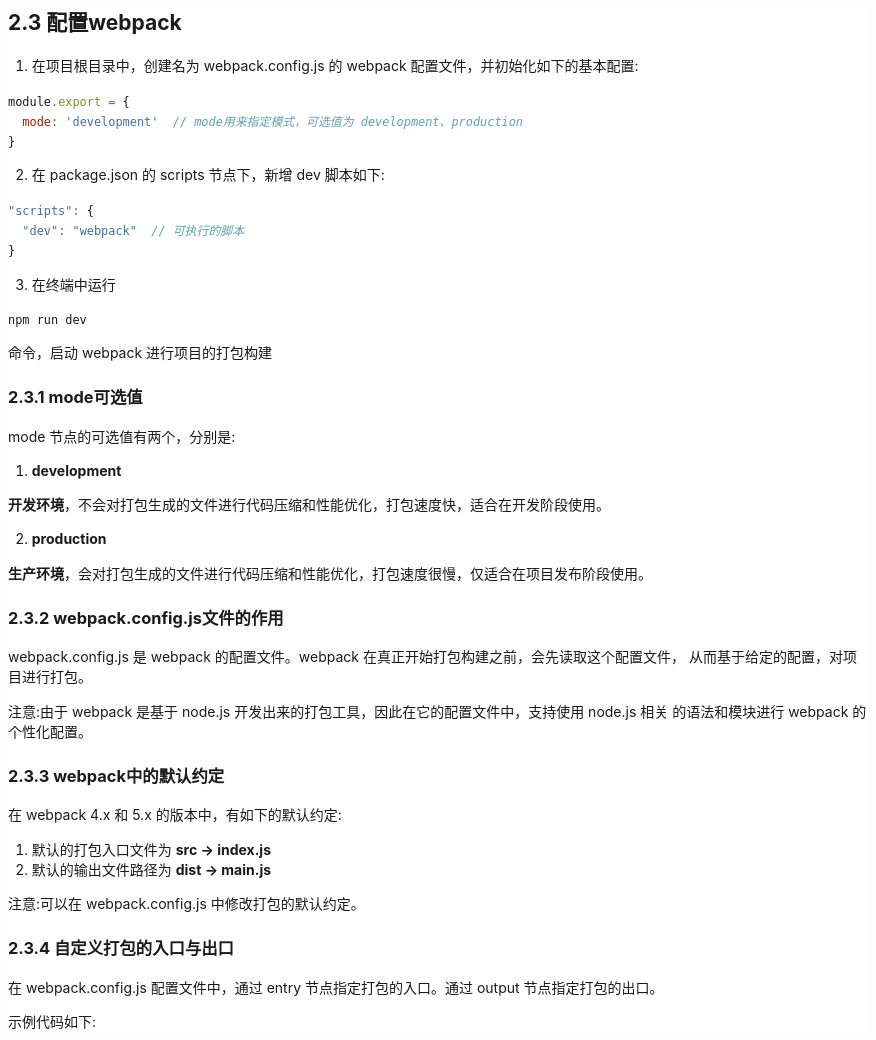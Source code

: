 ## 2.3 配置webpack

1. 在项目根目录中，创建名为 webpack.config.js 的 webpack 配置文件，并初始化如下的基本配置:

```js
module.export = {
  mode: 'development'  // mode用来指定模式，可选值为 development、production
}
```

2. 在 package.json 的 scripts 节点下，新增 dev 脚本如下:

```js
"scripts": {
  "dev": "webpack"  // 可执行的脚本
}
```

3. 在终端中运行 

```bash
npm run dev
```

命令，启动 webpack 进行项目的打包构建

### 2.3.1 mode可选值

mode 节点的可选值有两个，分别是:

1. **development**

**开发环境**，不会对打包生成的文件进行代码压缩和性能优化，打包速度快，适合在开发阶段使用。

2. **production**

**生产环境**，会对打包生成的文件进行代码压缩和性能优化，打包速度很慢，仅适合在项目发布阶段使用。

### 2.3.2 **webpack.config.js**文件的作用

webpack.config.js 是 webpack 的配置文件。webpack 在真正开始打包构建之前，会先读取这个配置文件， 从而基于给定的配置，对项目进行打包。

注意:由于 webpack 是基于 node.js 开发出来的打包工具，因此在它的配置文件中，支持使用 node.js 相关 的语法和模块进行 webpack 的个性化配置。

### 2.3.3 webpack中的默认约定

在 webpack 4.x 和 5.x 的版本中，有如下的默认约定: 

1. 默认的打包入口文件为 **src -> index.js**
2. 默认的输出文件路径为 **dist -> main.js**

注意:可以在 webpack.config.js 中修改打包的默认约定。

### 2.3.4 自定义打包的入口与出口

在 webpack.config.js 配置文件中，通过 entry 节点指定打包的入口。通过 output 节点指定打包的出口。 

示例代码如下:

ASSIGNMENT: Reply with an exact copy of the lines running from the one containing "注意:可以在 webpack.config.js 中修改打包的默认约定。" through the end of the entries above, both ends included.

OUTPUT OF THE TASK:
注意:可以在 webpack.config.js 中修改打包的默认约定。

### 2.3.4 自定义打包的入口与出口

在 webpack.config.js 配置文件中，通过 entry 节点指定打包的入口。通过 output 节点指定打包的出口。 

示例代码如下:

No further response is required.